Como muchos querían, después de tantos años, Belgrano y Talleres ya están en primera división. Ya no quedan rastros de aquel amateurismo que parecía gobernar todas sus estructuras. Hoy algunos de sus principales puestos jerárquicos son rentados. Hoy movilizan cientos de chicos en sus divisiones inferiores, que lucen bien vestidas cada vez que se presentan en una cancha.
Sin embargo, esa imagen de prolijidad no puede eludir y alejarse de los resultados deportivos. Ya instaladas las bases en las que debe sostenerse toda institución, no es descabellado volver a merodear aquellas palabras de Cubilla para plantearlas como un interrogante más directo. ¿No es tiempo como para que el fútbol de Córdoba deje sólo de participar y aspire con prudencia y ambición a un título? Tal vez este no sea el mejor momento para soñar con una vuelta olímpica. Belgrano necesita de una reconstrucción, que lo eleve sobre los escombros del 2016 y lo ayude a edificar una nueva imagen. Renovar el espíritu de algunos jugadores y darle forma a una idea de juego son sus objetivos. Para eso necesitará tiempo y paciencia.

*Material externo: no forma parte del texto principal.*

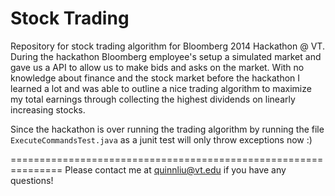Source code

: Stock Trading
=============

Repository for stock trading algorithm for Bloomberg 2014 Hackathon @ VT.
During the hackathon Bloomberg employee's setup a simulated market
and gave us a API to allow us to make bids and asks on the market.
With no knowledge about finance and the stock market before the hackathon 
I learned a lot and was able to outline a nice trading algorithm to
maximize my total earnings through collecting the highest dividends on 
linearly increasing stocks.

Since the hackathon is over running the trading algorithm by
running the file ```ExecuteCommandsTest.java``` as a junit test will only 
throw exceptions now :)

===============================================================
Please contact me at quinnliu@vt.edu if you have any questions!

Talleres, en tanto, transita la consolidación de un proyecto que hasta ahora ha ofrecido buenos espectáculos y resultados tranquilizadores, pero cuyo futuro ofrece las dudas lógicas que también impone la competencia. Darle a su buen juego más rigor en el área rival será su meta. Le corresponde el mismo tiempo y la misma paciencia que a Belgrano.

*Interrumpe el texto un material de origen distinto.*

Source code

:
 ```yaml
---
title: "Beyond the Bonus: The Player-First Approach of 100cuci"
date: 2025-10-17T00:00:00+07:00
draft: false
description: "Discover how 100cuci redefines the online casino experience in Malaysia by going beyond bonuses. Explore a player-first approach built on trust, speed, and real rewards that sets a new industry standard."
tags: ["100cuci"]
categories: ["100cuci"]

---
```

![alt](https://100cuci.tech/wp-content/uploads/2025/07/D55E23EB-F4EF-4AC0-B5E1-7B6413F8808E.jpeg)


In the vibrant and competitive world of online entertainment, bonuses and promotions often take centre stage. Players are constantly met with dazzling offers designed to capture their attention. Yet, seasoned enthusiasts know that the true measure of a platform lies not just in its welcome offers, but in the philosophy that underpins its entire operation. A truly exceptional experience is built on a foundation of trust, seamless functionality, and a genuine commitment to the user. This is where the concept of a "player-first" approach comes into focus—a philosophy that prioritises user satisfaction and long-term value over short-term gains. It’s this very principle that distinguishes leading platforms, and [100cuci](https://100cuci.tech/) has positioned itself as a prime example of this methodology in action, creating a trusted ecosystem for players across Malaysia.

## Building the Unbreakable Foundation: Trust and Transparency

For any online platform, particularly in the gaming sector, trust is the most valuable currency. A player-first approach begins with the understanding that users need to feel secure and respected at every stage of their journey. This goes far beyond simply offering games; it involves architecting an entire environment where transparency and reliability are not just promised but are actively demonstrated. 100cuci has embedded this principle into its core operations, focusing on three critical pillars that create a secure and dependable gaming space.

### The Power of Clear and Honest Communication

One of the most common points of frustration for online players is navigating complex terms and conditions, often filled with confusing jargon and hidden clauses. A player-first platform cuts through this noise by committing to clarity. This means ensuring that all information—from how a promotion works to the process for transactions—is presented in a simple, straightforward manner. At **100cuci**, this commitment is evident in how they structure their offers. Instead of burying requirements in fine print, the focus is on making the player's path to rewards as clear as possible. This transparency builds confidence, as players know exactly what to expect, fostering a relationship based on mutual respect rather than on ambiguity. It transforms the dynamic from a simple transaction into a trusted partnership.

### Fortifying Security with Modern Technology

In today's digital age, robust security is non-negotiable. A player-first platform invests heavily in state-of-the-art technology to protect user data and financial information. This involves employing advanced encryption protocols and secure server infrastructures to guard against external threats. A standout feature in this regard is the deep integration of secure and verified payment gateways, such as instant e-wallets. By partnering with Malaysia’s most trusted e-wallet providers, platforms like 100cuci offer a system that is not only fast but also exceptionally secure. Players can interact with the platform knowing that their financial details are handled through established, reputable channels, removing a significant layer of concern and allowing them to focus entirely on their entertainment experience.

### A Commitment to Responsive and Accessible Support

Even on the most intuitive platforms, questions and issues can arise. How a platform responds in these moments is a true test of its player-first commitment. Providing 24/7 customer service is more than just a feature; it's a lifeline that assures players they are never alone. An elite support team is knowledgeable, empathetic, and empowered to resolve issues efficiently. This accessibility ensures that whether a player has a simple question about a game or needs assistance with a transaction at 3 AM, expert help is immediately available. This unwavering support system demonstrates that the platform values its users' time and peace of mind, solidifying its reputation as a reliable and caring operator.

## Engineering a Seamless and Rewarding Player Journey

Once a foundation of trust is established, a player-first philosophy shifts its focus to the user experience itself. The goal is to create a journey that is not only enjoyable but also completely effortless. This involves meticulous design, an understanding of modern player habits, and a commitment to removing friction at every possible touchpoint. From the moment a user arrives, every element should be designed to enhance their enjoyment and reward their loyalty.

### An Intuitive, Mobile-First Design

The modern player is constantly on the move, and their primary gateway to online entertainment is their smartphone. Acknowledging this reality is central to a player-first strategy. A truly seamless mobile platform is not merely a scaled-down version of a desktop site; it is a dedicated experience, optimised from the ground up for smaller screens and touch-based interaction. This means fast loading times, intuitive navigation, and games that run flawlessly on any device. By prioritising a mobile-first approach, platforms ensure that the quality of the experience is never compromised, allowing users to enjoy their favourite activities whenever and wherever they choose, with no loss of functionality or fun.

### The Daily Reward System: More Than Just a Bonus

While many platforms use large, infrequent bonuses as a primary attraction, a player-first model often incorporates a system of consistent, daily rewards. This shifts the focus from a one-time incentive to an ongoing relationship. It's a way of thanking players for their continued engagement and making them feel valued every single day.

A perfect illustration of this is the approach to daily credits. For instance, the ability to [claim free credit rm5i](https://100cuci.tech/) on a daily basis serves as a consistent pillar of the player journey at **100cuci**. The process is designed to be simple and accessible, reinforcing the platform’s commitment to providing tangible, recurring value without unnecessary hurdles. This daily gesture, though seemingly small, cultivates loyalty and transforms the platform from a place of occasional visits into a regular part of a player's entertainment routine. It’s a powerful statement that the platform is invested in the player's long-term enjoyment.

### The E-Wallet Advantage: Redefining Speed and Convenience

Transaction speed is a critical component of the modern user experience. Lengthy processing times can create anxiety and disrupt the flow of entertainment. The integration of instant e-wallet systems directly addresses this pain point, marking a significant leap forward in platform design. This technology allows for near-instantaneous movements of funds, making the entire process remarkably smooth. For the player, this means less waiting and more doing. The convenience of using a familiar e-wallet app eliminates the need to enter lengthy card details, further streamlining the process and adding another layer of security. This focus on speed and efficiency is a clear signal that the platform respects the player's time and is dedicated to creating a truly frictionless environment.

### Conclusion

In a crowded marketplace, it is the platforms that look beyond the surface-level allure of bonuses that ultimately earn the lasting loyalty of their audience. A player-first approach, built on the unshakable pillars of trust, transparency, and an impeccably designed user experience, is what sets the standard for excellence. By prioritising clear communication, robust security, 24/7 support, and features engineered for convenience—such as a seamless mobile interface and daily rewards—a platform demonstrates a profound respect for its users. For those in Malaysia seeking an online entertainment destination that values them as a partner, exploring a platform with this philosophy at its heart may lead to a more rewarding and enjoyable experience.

Buena parte de lo que les cabe a sus adversarios de ciudad, le incumbe a Instituto. “La Gloria” encaja en aquella potencialidad de la que hablaba Cubilla. Eterno generador de talentos, con “La Agustina” siempre llena de vida, al margen de sus avatares económicos, tiene la obligación de rediseñar su perfil como club para saber dónde se parará en los próximos años.
Y, por supuesto, no dejar de ofrecer los mejores resultados en el próximo semestre.

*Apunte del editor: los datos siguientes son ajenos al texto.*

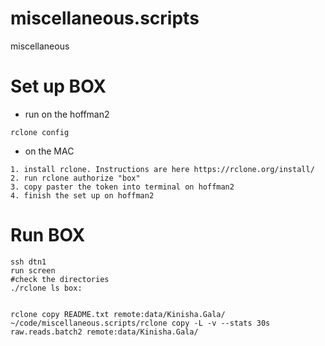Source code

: # miscellaneous.scripts
miscellaneous

# Set up BOX 

- run on the hoffman2
```
rclone config
```

- on the MAC
```
1. install rclone. Instructions are here https://rclone.org/install/
2. run rclone authorize "box"
3. copy paster the token into terminal on hoffman2
4. finish the set up on hoffman2
```

# Run BOX

```
ssh dtn1
run screen
#check the directories
./rclone ls box:


rclone copy README.txt remote:data/Kinisha.Gala/
~/code/miscellaneous.scripts/rclone copy -L -v --stats 30s raw.reads.batch2 remote:data/Kinisha.Gala/
```


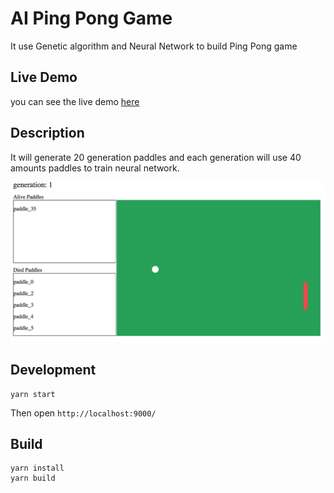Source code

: # AI Ping Pong Game
It use Genetic algorithm and Neural Network to build Ping Pong game

## Live Demo
you can see the live demo [here](https://micleming.github.io/AI-pingpong/docs/)

## Description
It will generate 20 generation paddles and each generation will use 40 amounts paddles to train neural network.

<img src='./pingpong.jpg' />

## Development
```shell
yarn start
```
Then open `http://localhost:9000/`

## Build
```shell
yarn install
yarn build
```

La intención no es pensar un título para asumirlo como una obligación ni para pedirlo como una presión. Racing de Nueva Italia quedó en el umbral de participar en el Nacional 67; Belgrano fue el primer cordobés en jugarlo un año después. Pasaron casi 50 años en los que el fútbol de Córdoba se ha entreverado con el del resto del país en el fútbol de la AFA.
En ese lapso, un par de veces estuvo a punto de alzar la Copa pero el resto del tiempo lo pasó intercalando angustias y actuaciones decorosas en las que la derrota se confunde con el deshonor, la frustración con una pérdida absoluta y el descenso con la muerte. Es bueno pensar que los triunfos traen alegrías y que un trofeo nuevo en una vitrina sedienta no quedaría mal en un mobiliario que afortunadamente se ha ido renovando en los últimos años.